We received free marshmallows from Chicago Vegan Foods in exchange for developing this recipe here on TCV. As always, all opinions expressed are our own.
This one is by request from our nephew G3. At dinner at Swanky's one night, he said we should make crispy treat-type cereal bars for him soon and launched into great detail about them and how we should put them together. When we asked, puzzled, how he knew so much, he shrugged and said he read a recipe off his cereal box every day, and it sounded like a good, easy thing to make.
Love that kid! We got him hooked on our crazy style of trying-to-be-a-little-bit-healthier desserts at a young age. He really is the best dessert tester there is.
So we'd been talking to the folks at Chicago Vegan Foods this summer about their Dandies vegan marshmallows, and they recently sent us many bags of regular and tiny vanilla marshmallows to use; they'd seen our s'mores bar and shout-out to them here and realized we were fans of their marshmallow work. Many vegetarians are careful to avoid foods with gelatin since it's made from fish, so vegan marshmallows are a great thing for us.
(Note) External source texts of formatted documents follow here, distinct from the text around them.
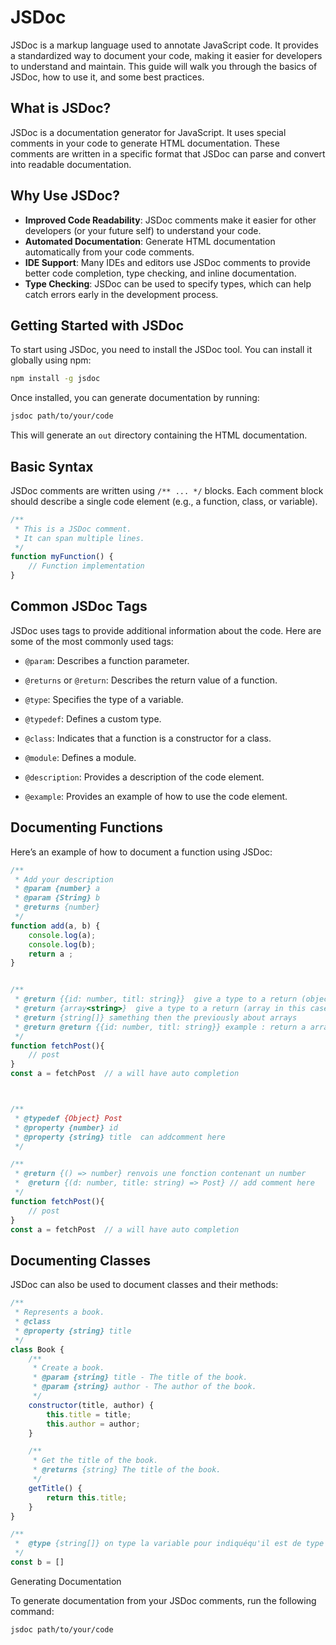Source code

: # JSDoc

JSDoc is a markup language used to annotate JavaScript code. It provides a standardized way to document your code, making it easier for developers to understand and maintain. This guide will walk you through the basics of JSDoc, how to use it, and some best practices.


## What is JSDoc?

JSDoc is a documentation generator for JavaScript. It uses special comments in your code to generate HTML documentation. These comments are written in a specific format that JSDoc can parse and convert into readable documentation.

## Why Use JSDoc?

- **Improved Code Readability**: JSDoc comments make it easier for other developers (or your future self) to understand your code.
- **Automated Documentation**: Generate HTML documentation automatically from your code comments.
- **IDE Support**: Many IDEs and editors use JSDoc comments to provide better code completion, type checking, and inline documentation.
- **Type Checking**: JSDoc can be used to specify types, which can help catch errors early in the development process.

## Getting Started with JSDoc

To start using JSDoc, you need to install the JSDoc tool. You can install it globally using npm:

```bash
npm install -g jsdoc
```
Once installed, you can generate documentation by running:
```bash
jsdoc path/to/your/code
```

This will generate an `out` directory containing the HTML documentation.

## Basic Syntax

JSDoc comments are written using `/** ... */` blocks. Each comment block should describe a single code element (e.g., a function, class, or variable).

```javascript
/**
 * This is a JSDoc comment.
 * It can span multiple lines.
 */
function myFunction() {
    // Function implementation
}
```

## Common JSDoc Tags

JSDoc uses tags to provide additional information about the code. Here are some of the most commonly used tags:

-   `@param`: Describes a function parameter.
    
-   `@returns` or `@return`: Describes the return value of a function.
    
-   `@type`: Specifies the type of a variable.
    
-   `@typedef`: Defines a custom type.
    
-   `@class`: Indicates that a function is a constructor for a class.
    
-   `@module`: Defines a module.
    
-   `@description`: Provides a description of the code element.
    
-   `@example`: Provides an example of how to use the code element.
    

## Documenting Functions

Here’s an example of how to document a function using JSDoc:

```javascript
/**
 * Add your description 
 * @param {number} a 
 * @param {String} b 
 * @returns {number} 
 */
function add(a, b) {
    console.log(a);
    console.log(b);
    return a ;
}


/**
 * @return {{id: number, titl: string}}  give a type to a return (object in this case)
 * @return {array<string>}  give a type to a return (array in this case and type of elements inside)
 * @return {string[]} samething then the previously about arrays 
 * @return @return {{id: number, titl: string}} example : return a array of objects 
 */
function fetchPost(){
    // post
}
const a = fetchPost  // a will have auto completion 



/**
 * @typedef {Object} Post 
 * @property {number} id 
 * @property {string} title  can addcomment here 
 */

/**
 * @return {() => number} renvois une fonction contenant un number
 *  @return {(d: number, title: string) => Post} // add comment here 
 */
function fetchPost(){
    // post
}
const a = fetchPost  // a will have auto completion 

```

## Documenting Classes

JSDoc can also be used to document classes and their methods:

```javascript
/**
 * Represents a book.
 * @class
 * @property {string} title  
 */
class Book {
    /**
     * Create a book.
     * @param {string} title - The title of the book.
     * @param {string} author - The author of the book.
     */
    constructor(title, author) {
        this.title = title;
        this.author = author;
    }

    /**
     * Get the title of the book.
     * @returns {string} The title of the book.
     */
    getTitle() {
        return this.title;
    }
}

/**
 *  @type {string[]} on type la variable pour indiquéqu'il est de type tableau
 */
const b = []
```
Generating Documentation

To generate documentation from your JSDoc comments, run the following command:
```bash
jsdoc path/to/your/code
```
Well, they also sent us an unmarked bag of their new pumpkin-flavored mini-marshmallows set to make it to shelves this fall, and Pumpkin Marshmallow Cereal Bars sounded like the best thing to do. G3 gets a few dropped off at his house this week for sure.
So on Sunday, we borrowed a kitchen from a family member who gave us free reign while she's out of town. Then we got back to our house and put waxed paper on top of a magazine as a makeshift cutting board. We washed our one knife under the water from the bathtub faucet so we could cut these squares all pretty. Counting the days until our new kitchen is complete -- maybe as soon as next week!
Pumpkin Marshmallow Cereal Bars with Dandies Pumpkin Marshmallows
1 package (10 ounces) Dandies Pumpkin Marshmallows
4 tablespoons vegan margarine
1/2 teaspoon pumpkin pie spice
Kosher salt (to taste)
4 cups sprouted O's
3 tablespoons roasted and salted pumpkin seeds
Place butter, pumpkin pie spice, and salt into a saucepan and heat mixture on medium-low until it's melted and bubbling a bit. Add marshmallows, stirring constantly so they do not burn. Once the marshmallows become one smooth mass, add the cereal and take the sauce pan off of the heat while mixing. Butter the bottom and sides of a square or rectangular pan. Once fully combined, press the mixture into the pan; you can use wax paper to press down. Press the pumpkin seeds into the top. (We like to sprinkle an extra hit of salt and pumpkin spice on top as well.) Let them cool and then cut them into squares.